Three opposition parties have agreed to support the cabinet’s austerity drive, giving the coalition an essential but narrow majority of just one in the upper house of parliament.

The D66 Liberal democrats and minor Christian parties ChristenUnie and SGP finalised their deal with ministers on Friday night. They have agreed to throw their weight behind the government in return for policy concessions.

These include significant shifts in cabinet plans. For example, the decision to phase out the basic income tax break for high earners will go, there is €600m extra for education, cuts in child benefit will be scrapped and the value-added tax reduction on home and garden maintenance will be extended throughout 2014.

Funding

To fund these changes the cabinet has agreed to extra cuts in some ministerial budgets, higher taxes on mains water and cars and a €500m subsidy cut for industry.

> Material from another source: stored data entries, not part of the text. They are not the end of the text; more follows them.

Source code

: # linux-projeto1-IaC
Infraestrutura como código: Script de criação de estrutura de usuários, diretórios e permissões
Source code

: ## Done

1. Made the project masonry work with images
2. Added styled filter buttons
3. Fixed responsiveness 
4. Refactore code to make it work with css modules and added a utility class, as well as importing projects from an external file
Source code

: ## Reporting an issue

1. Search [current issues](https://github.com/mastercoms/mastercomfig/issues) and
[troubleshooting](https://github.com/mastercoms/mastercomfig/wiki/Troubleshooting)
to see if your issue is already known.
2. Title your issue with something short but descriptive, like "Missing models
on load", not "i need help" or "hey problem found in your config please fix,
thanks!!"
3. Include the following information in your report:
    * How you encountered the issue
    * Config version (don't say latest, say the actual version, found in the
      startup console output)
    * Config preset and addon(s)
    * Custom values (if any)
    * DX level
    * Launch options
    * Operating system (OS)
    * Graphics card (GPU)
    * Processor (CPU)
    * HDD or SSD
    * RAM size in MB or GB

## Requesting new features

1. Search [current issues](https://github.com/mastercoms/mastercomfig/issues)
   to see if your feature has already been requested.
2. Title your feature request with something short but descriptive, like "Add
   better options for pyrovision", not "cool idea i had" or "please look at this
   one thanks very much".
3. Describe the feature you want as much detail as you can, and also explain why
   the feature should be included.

They have also agreed to bring forward cuts in unemployment benefit by six months to July 2015 and to speed up some other measures agreed between unions, employers and ministers earlier this year.

On balance, household spending power will not go down next year by as much as had been forecast, Nos television said. Some households will be better off.

The new partnership will run for one year but the five parties have also agreed to look together at the cabinet’s pension reforms, which have run into trouble in the senate.

Broad support

‘We have made some concessions,’ said Labour leader Diederik Samsom. ‘But this broad support shows the Netherlands that we can move on.’

‘The most important thing is that we can remove the uncertainty and create political calm,’ said Halbe Zijlstra, leader of the VVD in the lower house of parliament.

D66 leader Alexander Pechtold said his party remains in the opposition but that he is willing to help the cabinet where possible. This agreement is based on three D66 fundamentals, he said: lower taxes, more money for education and more jobs by speeding up labour market reforms.